French reporter kidnapped in Somalia

Updated: 2007-12-17 10:07

MOGADISHU, Somalia -- A French journalist was kidnapped Sunday in northern Somalia by gunmen who apparently were demanding a $70,000 ransom, authorities and a media watchdog said.

People crowd a refugee camp in Bosasso, Somalia, in this September 2007 file photo. [Agencies]

Media watchdog Reporters Without Borders identified the reporter as cameraman Gwen Le Gouil and said he was doing a story on trafficking in illegal migrants. Without citing sources, the group said it appeared he was kidnapped by human traffickers demanding $70,000.

"The man has been abducted by armed men," said Yusuf Mumin Bidde, a deputy governor in Puntland, a semiautonomous region in northeast Somalia. "He had no security with him."

Ali Abdi Aware, a local government minister in Puntland, said a rescue operation was under way.

"The regional administration has sent forces to rescue the reporter," Aware told The Associated Press.
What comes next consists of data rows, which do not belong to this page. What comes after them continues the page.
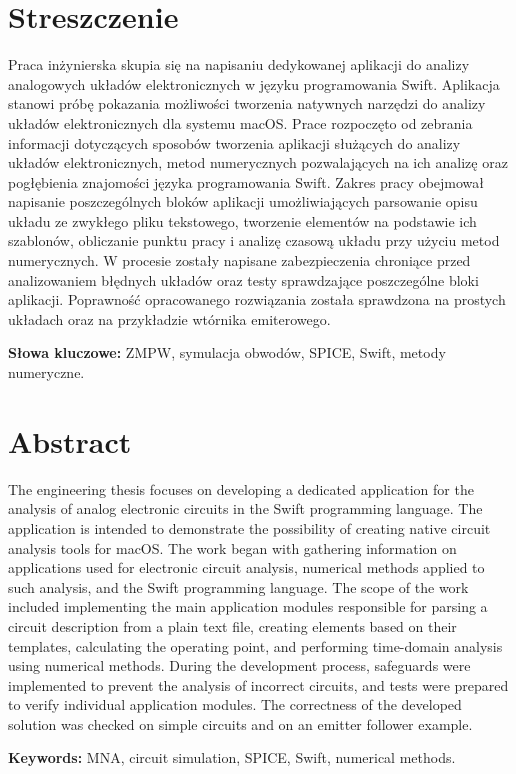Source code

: \chapter*{Streszczenie}

Praca inżynierska skupia się na napisaniu dedykowanej aplikacji do analizy analogowych układów elektronicznych w języku programowania Swift. Aplikacja stanowi próbę pokazania możliwości tworzenia natywnych narzędzi do analizy układów elektronicznych dla systemu macOS. Prace rozpoczęto od zebrania informacji dotyczących sposobów tworzenia aplikacji służących do analizy układów elektronicznych, metod numerycznych pozwalających na ich analizę oraz pogłębienia znajomości języka programowania Swift. Zakres pracy obejmował napisanie poszczególnych bloków aplikacji umożliwiających parsowanie opisu układu ze zwykłego pliku tekstowego, tworzenie elementów na podstawie ich szablonów, obliczanie punktu pracy i analizę czasową układu przy użyciu metod numerycznych. W procesie zostały napisane zabezpieczenia chroniące przed analizowaniem błędnych układów oraz testy sprawdzające poszczególne bloki aplikacji. Poprawność opracowanego rozwiązania została sprawdzona na prostych układach oraz na przykładzie wtórnika emiterowego.

\vspace{4mm}
\noindent\textbf{Słowa kluczowe:} ZMPW, symulacja obwodów, SPICE, Swift, metody numeryczne.

\chapter*{Abstract}

The engineering thesis focuses on developing a dedicated application for the analysis of analog electronic circuits in the Swift programming language. The application is intended to demonstrate the possibility of creating native circuit analysis tools for macOS. The work began with gathering information on applications used for electronic circuit analysis, numerical methods applied to such analysis, and the Swift programming language. The scope of the work included implementing the main application modules responsible for parsing a circuit description from a plain text file, creating elements based on their templates, calculating the operating point, and performing time-domain analysis using numerical methods. During the development process, safeguards were implemented to prevent the analysis of incorrect circuits, and tests were prepared to verify individual application modules. The correctness of the developed solution was checked on simple circuits and on an emitter follower example.

\vspace{4mm}
\noindent\textbf{Keywords:} MNA, circuit simulation, SPICE, Swift, numerical methods.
He did not elaborate.

French authorities were in contact with "those who seem to be the kidnappers," French Foreign Minister Bernard Kouchner said from Paris. "I hope that the contact will not be lost and I hope that it only concerns a demand for ransom," he said in a television broadcast.
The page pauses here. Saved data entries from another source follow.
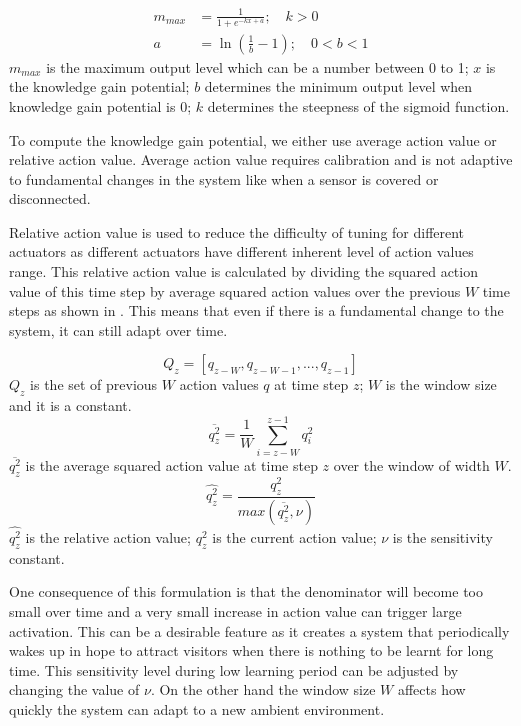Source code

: \begin{subequations}\label{eqn:map_sigmoid}
	\begin{flalign} 
		m_{max} &= \frac{1}{1+e^{-kx+a}}; \quad k > 0 \\
		a &= \ln{(\frac{1}{b}-1)}; \quad 0 < b < 1
	\end{flalign}
\end{subequations}
$m_{max}$ is the maximum output level which can be a number between 0 to 1; $x$ is the knowledge gain potential; $b$ determines the minimum output level when knowledge gain potential is 0; $k$ determines the steepness of the sigmoid function. 

To compute the knowledge gain potential, we either use average action value or relative action value. Average action value requires calibration and is not adaptive to fundamental changes in the system like when a sensor is covered or disconnected. 

Relative action value is used to reduce the difficulty of tuning for different actuators as different actuators have different inherent level of action values range. This relative action value is calculated by dividing the squared action value of this time step by average squared action values over the previous $W$ time steps as shown in . This means that even if there is a fundamental change to the system, it can still adapt over time.  

\begin{equation}\label{eqn:action_val_set}
	Q_z = [q_{z-W}, q_{z-W-1}, ... , q_{z-1}]
\end{equation}
$Q_z$ is the set of previous $W$ action values $q$ at time step $z$; $W$ is the window size and it is a constant.
\begin{equation}\label{eqn:avg_action_val}
	\overline{q^2_z} = \frac{1}{W}\displaystyle\sum_{i=z-W}^{z-1} q_i^2
\end{equation}
$\overline{q^2_z}$ is the average squared action value at time step $z$ over the window of width $W$.
\begin{equation}\label{eqn:relative_action_val}
	\widehat{q^2_z} = \frac{q_z^2}{max(\overline{q^2_z}, \nu)}
\end{equation}
$\widehat{q^2_z}$ is the relative action value; $q_z^2$ is the current action value; $\nu$ is the sensitivity constant.

One consequence of this formulation is that the denominator will become too small over time and a very small increase in action value can trigger large activation. This can be a desirable feature as it creates a system that periodically wakes up in hope to attract visitors when there is nothing to be learnt for long time. This sensitivity level during low learning period can be adjusted by changing the value of $\nu$. On the other hand the window size $W$ affects how quickly the system can adapt to a new ambient environment.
Puntland is a relatively stable region in a country beset by chaos and violence. But in recent months, it has increasingly become associated with rampant piracy off its coast.

"This kidnapping is even more alarming because it takes place in a lawless place where eight journalists have been killed since the beginning of this year," Paris-based Reporters Without Borders said.

The group said Somalia is the most dangerous country in the world for journalists outside of Iraq.

Le Gouil was kidnapped just outside the port city of Bossaso, which is the main departure point for tens of thousands of Somalis who pay smugglers to ferry them across the Gulf of Aden. The destination is Yemen and onward to richer Arab countries, but the trip can be deadly.

The Bossaso-Yemen course also is part of a well-known arms smuggling route.

On Sunday, the international aid group Medecins Sans Frontieres, or Doctors Without Borders, said the bodies of 56 people who recently set off from Bossaso washed up on shore in Yemen. Half the victims were women; five were children.

Some 27,960 people have made the voyage to Yemen this year, according to MSF. At least 593 died in the attempt and 659 were reported missing, the group said. Waves of migrants leaving West Africa for Europe make similarly perilous journeys.

Bossaso is about 930 miles north of the Somali capital, Mogadishu, which is at the center of an Islamic insurgency that has killed thousands of people this year.

Somalia has not had an effective central government since 1991. Last week, a director at the country's Security Ministry said a radical Islamic group that was driven from power one year ago by a Western-supported offensive is making a significant comeback in Somalia and the government can do little to stop it.